• _ACTION ITEM_
With the string "Progress" as the filter, copy each matching line from the records.

• _EXTRACTED MATERIAL_
▬▬▬▬▬▬▬▬▬▬
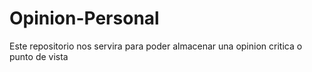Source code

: # Opinion-Personal
Este repositorio nos servira para poder almacenar una opinion critica o punto de vista
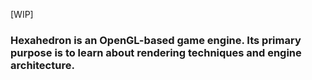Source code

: [WIP]

### Hexahedron is an OpenGL-based game engine. Its primary purpose is to learn about rendering techniques and engine architecture.
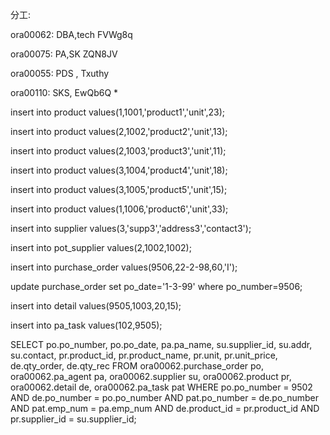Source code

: 分工:

ora00062:  DBA,tech FVWg8q

ora00075:  PA,SK ZQN8JV

ora00055:  PDS , Txuthy

ora00110:  SKS, EwQb6Q *



insert into product values(1,1001,'product1','unit',23);

insert into product values(2,1002,'product2','unit',13);

insert into product values(2,1003,'product3','unit',11);

insert into product values(3,1004,'product4','unit',18);

insert into product values(3,1005,'product5','unit',15);

insert into product values(1,1006,'product6','unit',33);



insert into supplier values(3,'supp3','address3','contact3');



insert into pot_supplier values(2,1002,1002);



insert into purchase_order values(9506,22-2-98,60,'I');

update purchase_order set po_date='1-3-99' where po_number=9506;

insert into detail values(9505,1003,20,15);

insert into pa_task values(102,9505);

SELECT 
                po.po_number, po.po_date, 
                pa.pa_name, 
                su.supplier_id, su.addr, su.contact,
                pr.product_id, pr.product_name, pr.unit, pr.unit_price,
                de.qty_order, de.qty_rec
                FROM
                ora00062.purchase_order po, ora00062.pa_agent pa,
                ora00062.supplier su, ora00062.product pr,
                ora00062.detail de, ora00062.pa_task pat
                WHERE 
                po.po_number = 9502
                AND 
                de.po_number = po.po_number
                AND 
                pat.po_number = de.po_number
                AND 
                pat.emp_num = pa.emp_num
                AND 
                de.product_id = pr.product_id
                AND 
                pr.supplier_id = su.supplier_id;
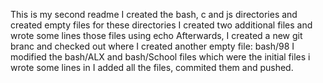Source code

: This is my second readme
I created the bash, c and js directories and created empty files for these directories
I created two additional files and wrote some lines those files using echo
Afterwards, I created a new git branc and checked out where I created another empty file: bash/98
I modified the bash/ALX and bash/School files which were the initial files i wrote some lines in
I added all the files, commited them and pushed.
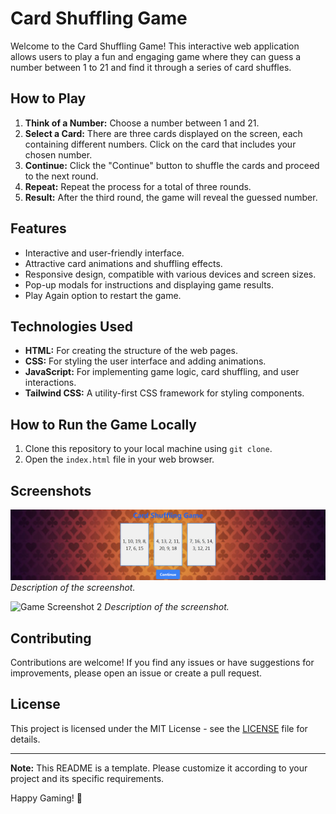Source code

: # Card Shuffling Game

Welcome to the Card Shuffling Game! This interactive web application allows users to play a fun and engaging game where they can guess a number between 1 to 21 and find it through a series of card shuffles.

## How to Play

1. **Think of a Number:** Choose a number between 1 and 21.
2. **Select a Card:** There are three cards displayed on the screen, each containing different numbers. Click on the card that includes your chosen number.
3. **Continue:** Click the "Continue" button to shuffle the cards and proceed to the next round.
4. **Repeat:** Repeat the process for a total of three rounds.
5. **Result:** After the third round, the game will reveal the guessed number.

## Features

- Interactive and user-friendly interface.
- Attractive card animations and shuffling effects.
- Responsive design, compatible with various devices and screen sizes.
- Pop-up modals for instructions and displaying game results.
- Play Again option to restart the game.

## Technologies Used

- **HTML:** For creating the structure of the web pages.
- **CSS:** For styling the user interface and adding animations.
- **JavaScript:** For implementing game logic, card shuffling, and user interactions.
- **Tailwind CSS:** A utility-first CSS framework for styling components.

## How to Run the Game Locally

1. Clone this repository to your local machine using `git clone`.
2. Open the `index.html` file in your web browser.

## Screenshots

![Game Screenshot 1](/screenshots/screenshot1.png)
*Description of the screenshot.*

![Game Screenshot 2](/screenshots/screenshot2.png)
*Description of the screenshot.*

## Contributing

Contributions are welcome! If you find any issues or have suggestions for improvements, please open an issue or create a pull request.

## License

This project is licensed under the MIT License - see the [LICENSE](/LICENSE) file for details.

---

**Note:** This README is a template. Please customize it according to your project and its specific requirements.

Happy Gaming! 🎉
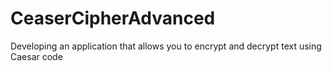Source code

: # CeaserCipherAdvanced
Developing an application that allows you to encrypt and decrypt text using Caesar code
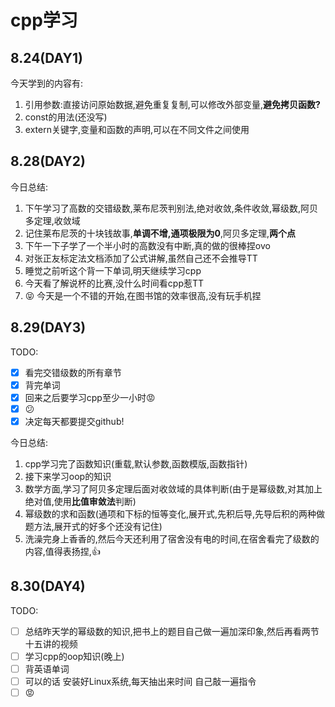 # cpp学习
## 8.24(DAY1)
今天学到的内容有:
1. 引用参数:直接访问原始数据,避免重复复制,可以修改外部变量,**避免拷贝函数?**
2. const的用法(还没写)
3. extern关键字,变量和函数的声明,可以在不同文件之间使用

## 8.28(DAY2)
今日总结:
1. 下午学习了高数的交错级数,莱布尼茨判别法,绝对收敛,条件收敛,幂级数,阿贝多定理,收敛域
2. 记住莱布尼茨的十块钱故事,**单调不增,通项极限为0**,阿贝多定理,**两个点**
3. 下午一下子学了一个半小时的高数没有中断,真的做的很棒捏ovo
4. 对张正友标定法文档添加了公式讲解,虽然自己还不会推导TT
5. 睡觉之前听这个背一下单词,明天继续学习cpp
6. 今天看了解说杯的比赛,没什么时间看cpp惹TT
7. :stuck_out_tongue_closed_eyes: 今天是一个不错的开始,在图书馆的效率很高,没有玩手机捏


## 8.29(DAY3)
TODO:  
- [x] 看完交错级数的所有章节
- [x] 背完单词
- [x] 回来之后要学习cpp至少一小时:rage:
- [x] :confused:
- [x] 决定每天都要提交github!

今日总结:  
1. cpp学习完了函数知识(重载,默认参数,函数模版,函数指针)
2. 接下来学习oop的知识
3. 数学方面,学习了阿贝多定理后面对收敛域的具体判断(由于是幂级数,对其加上绝对值,使用**比值审敛法**判断)
4. 幂级数的求和函数(通项和下标的恒等变化,展开式,先积后导,先导后积的两种做题方法,展开式的好多个还没有记住)
5. 洗澡完身上香香的,然后今天还利用了宿舍没有电的时间,在宿舍看完了级数的内容,值得表扬捏,:+1:


## 8.30(DAY4)
TODO:
- [ ] 总结昨天学的幂级数的知识,把书上的题目自己做一遍加深印象,然后再看两节十五讲的视频
- [ ] 学习cpp的oop知识(晚上)
- [ ] 背英语单词
- [ ] 可以的话 安装好Linux系统,每天抽出来时间 自己敲一遍指令
- [ ] :rage:
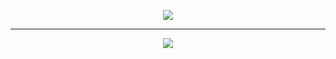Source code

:<p align="center">
  <img src="https://www.phrozen.io/static/img/phrozen-ice.png"/>
</p>

---

<p align="center">
  <img src="https://github-readme-stats.vercel.app/api?username=darkcodersc&show_icons=true"/>
</p>
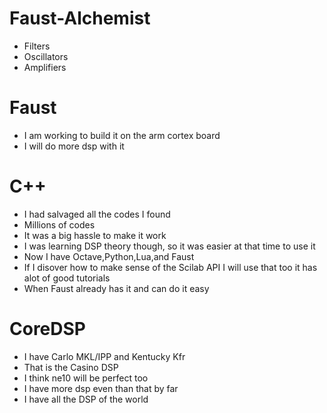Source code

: # Faust-Alchemist
* Filters
* Oscillators
* Amplifiers

# Faust 
* I am working to build it on the arm cortex board
* I will do more dsp with it 

# C++
* I had salvaged all the codes I found
* Millions of codes 
* It was a big hassle to make it work
* I was learning DSP theory though, so it was easier at that time to use it
* Now I have Octave,Python,Lua,and Faust
* If I disover how to make sense of the Scilab API I will use that too it has alot of good tutorials
* When Faust already has it and can do it easy

# CoreDSP
* I have Carlo MKL/IPP and Kentucky Kfr
* That is the Casino DSP
* I think ne10 will be perfect too
* I have more dsp even than that by far
* I have all the DSP of the world 
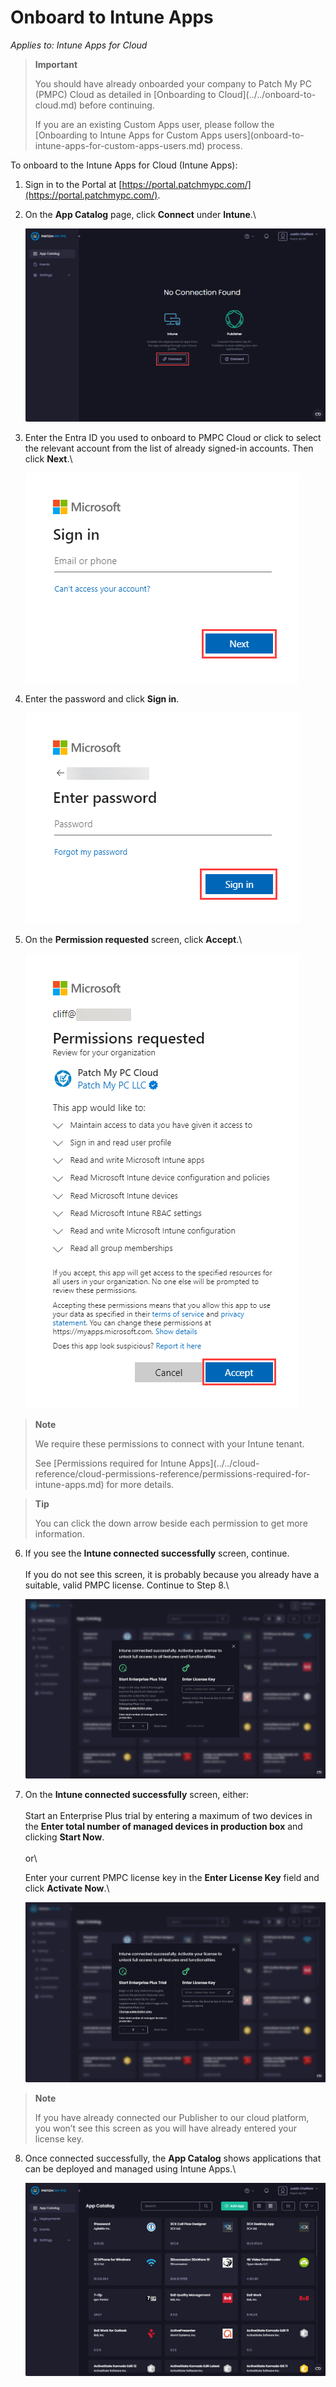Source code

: # Onboard to Intune Apps

_Applies to: Intune Apps for Cloud_

<blockquote class="wp-block-quote">
<p><strong>Important</strong></p>
<p>You should have already onboarded your company to Patch My PC (PMPC) Cloud as detailed in [Onboarding to Cloud](../../onboard-to-cloud.md) before continuing.</p>
<p>If you are an existing Custom Apps user, please follow the [Onboarding to Intune Apps for Custom Apps users](onboard-to-intune-apps-for-custom-apps-users.md) process.</p>
</blockquote>

To onboard to the Intune Apps for Cloud (Intune Apps):

1. Sign in to the Portal at [https://portal.patchmypc.com/](https://portal.patchmypc.com/).
2.  On the <strong>App Catalog</strong> page, click <strong>Connect</strong> under <strong>Intune</strong>.\


    ![Clicking “Connect” under Intune on the App Catalog page](/_images/image-(1745).png "Clicking “Connect” under Intune on the App Catalog page")
3.  Enter the Entra ID you used to onboard to PMPC Cloud or click to select the relevant account from the list of already signed-in accounts. Then click <strong>Next</strong>.\


    ![“Microsoft Sign in” screen](/_images/image-(926).png "“Microsoft Sign in” screen")


4.  Enter the password and click <strong>Sign in</strong>.



    ![“Microsoft Enter password” screen](/_images/image-(927).png "“Microsoft Enter password” screen")


5.  On the <strong>Permission requested</strong> screen, click <strong>Accept</strong>.\


    ![“Permissions requested” screen](/_images/image-(929).png "“Permissions requested” screen")

<blockquote class="wp-block-quote">
<p><strong>Note</strong></p>
<p>We require these permissions to connect with your Intune tenant.</p>
<p>See [Permissions required for Intune Apps](../../cloud-reference/cloud-permissions-reference/permissions-required-for-intune-apps.md) for more details.</p>
</blockquote>

<blockquote class="wp-block-quote">
<p><strong>Tip</strong></p>
<p>You can click the down arrow beside each permission to get more information.</p>
</blockquote>

6.  If you see the <strong>Intune connected successfully</strong> screen, continue.\
    \
    If you do not see this screen, it is probably because you already have a suitable, valid PMPC license. Continue to Step 8.\


    ![“Intune connected successfully” screen](/_images/image-(930).png "“Intune connected successfully” screen")


7.  On the <strong>Intune connected successfully</strong> screen, either:\
    \
    Start an Enterprise Plus trial by entering a maximum of two devices in the <strong>Enter total number of managed devices in production box</strong> and clicking <strong>Start Now</strong>.\
    \
    or\


    Enter your current PMPC license key in the <strong>Enter License Key</strong> field and click <strong>Activate Now</strong>.\


    ![“Intune connected successfully” screen](/_images/image-(931).png "“Intune connected successfully” screen")

<blockquote class="wp-block-quote">
<p><strong>Note</strong></p>
<p>If you have already connected our Publisher to our cloud platform, you won’t see this screen as you will have already entered your license key.</p>
</blockquote>

8.  Once connected successfully, the <strong>App Catalog</strong> shows applications that can be deployed and managed using Intune Apps.\


    ![“App Catalog” screen](/_images/image-(1747).png "“App Catalog” screen")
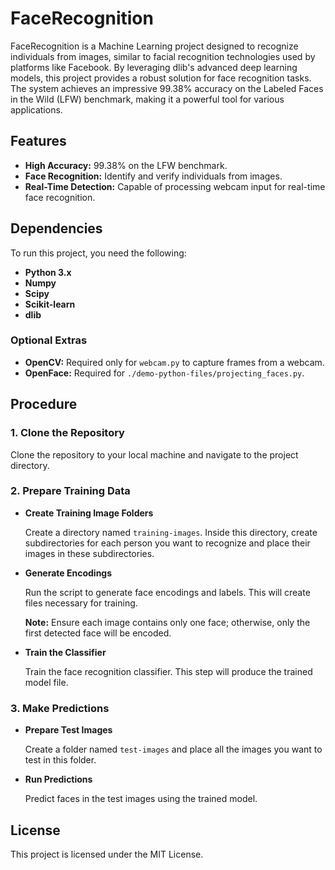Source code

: # FaceRecognition

FaceRecognition is a Machine Learning project designed to recognize individuals from images, similar to facial recognition technologies used by platforms like Facebook. By leveraging dlib's advanced deep learning models, this project provides a robust solution for face recognition tasks. The system achieves an impressive 99.38% accuracy on the Labeled Faces in the Wild (LFW) benchmark, making it a powerful tool for various applications.

## Features

- **High Accuracy:** 99.38% on the LFW benchmark.
- **Face Recognition:** Identify and verify individuals from images.
- **Real-Time Detection:** Capable of processing webcam input for real-time face recognition.

## Dependencies

To run this project, you need the following:

- **Python 3.x**
- **Numpy**
- **Scipy**
- **Scikit-learn**
- **dlib**

### Optional Extras

- **OpenCV:** Required only for `webcam.py` to capture frames from a webcam.
- **OpenFace:** Required for `./demo-python-files/projecting_faces.py`.

## Procedure

### 1. Clone the Repository

Clone the repository to your local machine and navigate to the project directory.

### 2. Prepare Training Data

- **Create Training Image Folders**

  Create a directory named `training-images`. Inside this directory, create subdirectories for each person you want to recognize and place their images in these subdirectories.

- **Generate Encodings**

  Run the script to generate face encodings and labels. This will create files necessary for training.

  **Note:** Ensure each image contains only one face; otherwise, only the first detected face will be encoded.

- **Train the Classifier**

  Train the face recognition classifier. This step will produce the trained model file.

### 3. Make Predictions

- **Prepare Test Images**

  Create a folder named `test-images` and place all the images you want to test in this folder.

- **Run Predictions**

  Predict faces in the test images using the trained model.

## License

This project is licensed under the MIT License.
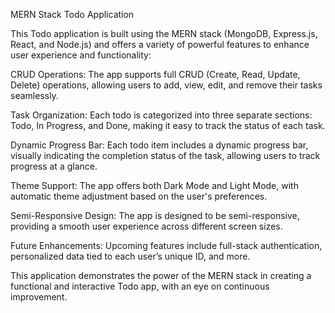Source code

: MERN Stack Todo Application

This Todo application is built using the MERN stack (MongoDB, Express.js, React, and Node.js) and offers a variety of powerful features to enhance user experience and functionality:

CRUD Operations: The app supports full CRUD (Create, Read, Update, Delete) operations, allowing users to add, view, edit, and remove their tasks seamlessly.

Task Organization: Each todo is categorized into three separate sections: Todo, In Progress, and Done, making it easy to track the status of each task.

Dynamic Progress Bar: Each todo item includes a dynamic progress bar, visually indicating the completion status of the task, allowing users to track progress at a glance.

Theme Support: The app offers both Dark Mode and Light Mode, with automatic theme adjustment based on the user's preferences.

Semi-Responsive Design: The app is designed to be semi-responsive, providing a smooth user experience across different screen sizes.

Future Enhancements: Upcoming features include full-stack authentication, personalized data tied to each user’s unique ID, and more.

This application demonstrates the power of the MERN stack in creating a functional and interactive Todo app, with an eye on continuous improvement.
▬▬▬▬▬▬▬▬▬▬
• _ANSWER SPACE_
Task Organization: Each todo is categorized into three separate sections: Todo, In Progress, and Done, making it easy to track the status of each task.
Dynamic Progress Bar: Each todo item includes a dynamic progress bar, visually indicating the completion status of the task, allowing users to track progress at a glance.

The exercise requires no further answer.